There were local preachers in my own family too, though they were outside the Spilsby Circuit so very rarely came to Toynton Fen.  My grandfather H.O Smith completed 40 years service in 1970, his eldest son Harry became a full time ordained minister, and my uncles Charlie and George were local preachers for many years.


I can't remember that much about the final years of the chapel because by 1970 I had moved out of the area, and in 1972 my parents moved to Toynton St Peter where my mother took the role of caretaker of that chapel.  During my university days I made a personal commitment to Christ and by 1975 I was training as a Methodist local preacher myself. I was invited at least once to lead a service at Toynton Fen and preached to a congregation of about ten people.
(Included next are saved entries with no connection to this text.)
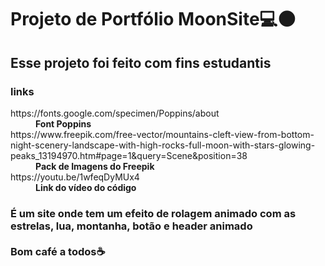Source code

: <h1>Projeto de Portfólio MoonSite💻🌑</h1>
<h2>Esse projeto foi feito com fins estudantis</h2>
<h3>links</h3>
<dl>
<dt>https://fonts.google.com/specimen/Poppins/about<dd><b>Font Poppins</b></dd></dt>
<dt>https://www.freepik.com/free-vector/mountains-cleft-view-from-bottom-night-scenery-landscape-with-high-rocks-full-moon-with-stars-glowing-peaks_13194970.htm#page=1&query=Scene&position=38<dd><b>Pack de Imagens do Freepik</b></dd></dt>
<dt>https://youtu.be/1wfeqDyMUx4<dd><b>Link do vídeo do código</b></dd></dt>
</dl>
<h3>É um site onde tem um efeito de rolagem animado com as estrelas, lua, montanha, botão e header animado<br><br>Bom café a todos☕</h3>
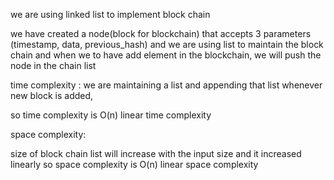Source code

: we are using linked list to implement block chain

we have created a node(block for blockchain) that accepts 3 parameters (timestamp, data, previous_hash)
and we are using list to maintain the block chain
and when we to have add element in the blockchain, we will push the node in the chain list

time complexity :
 we are maintaining a list and appending that list whenever new block is added,
 
 so time complexity is O(n)
 linear time complexity
 
 
 space complexity:
 
 size of block chain list will increase with the input size
 and it increased linearly
 so space complexity is O(n)
 linear space complexity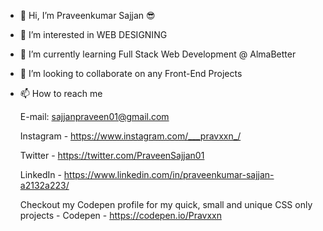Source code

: - 👋 Hi, I’m Praveenkumar Sajjan 😎
- 👀 I’m interested in WEB DESIGNING  
- 🌱 I’m currently learning Full Stack Web Development @ AlmaBetter
- 💞️ I’m looking to collaborate on any Front-End Projects
- 📫 How to reach me
   
     E-mail: sajjanpraveen01@gmail.com
     
     Instagram - https://www.instagram.com/___pravxxn_/
     
     Twitter - https://twitter.com/PraveenSajjan01
     
     LinkedIn - https://www.linkedin.com/in/praveenkumar-sajjan-a2132a223/
     
     Checkout my Codepen profile for my quick, small and unique CSS only projects -
     Codepen - https://codepen.io/Pravxxn
     

<!---
Praveen-Sajjan/Praveen-Sajjan is a ✨ special ✨ repository because its `README.md` (this file) appears on your GitHub profile.
You can click the Preview link to take a look at your changes.
--->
Mother continued to attend services at the Fen but in her last years (she died in 1985) the three chapels in the Toynton's worked closely together with  services alternating between the different buildings on different Sundays each month. The ageing congregations for various reasons did not see new or younger people coming into membership so eventually the cause became unsustainable and the buildings at St Peters and Toynton Fen were closed for worship.The Chapels at Spilsby and Toynton All Saints continue to operate within the Mid lincs Methodist Circuit http://midlincs.org.uk/


These have been nostalgic reminiscences of an ageing man, triggered by the joy of staying in a building which was central to my childhood. It was here I first learned about God and Jesus and that early formation has proved a bedrock for my life and faith. There is of course also a sadness that building is no longer used for its original purpose of worshipping God, But at least the building is in use and its story continues to be worth telling.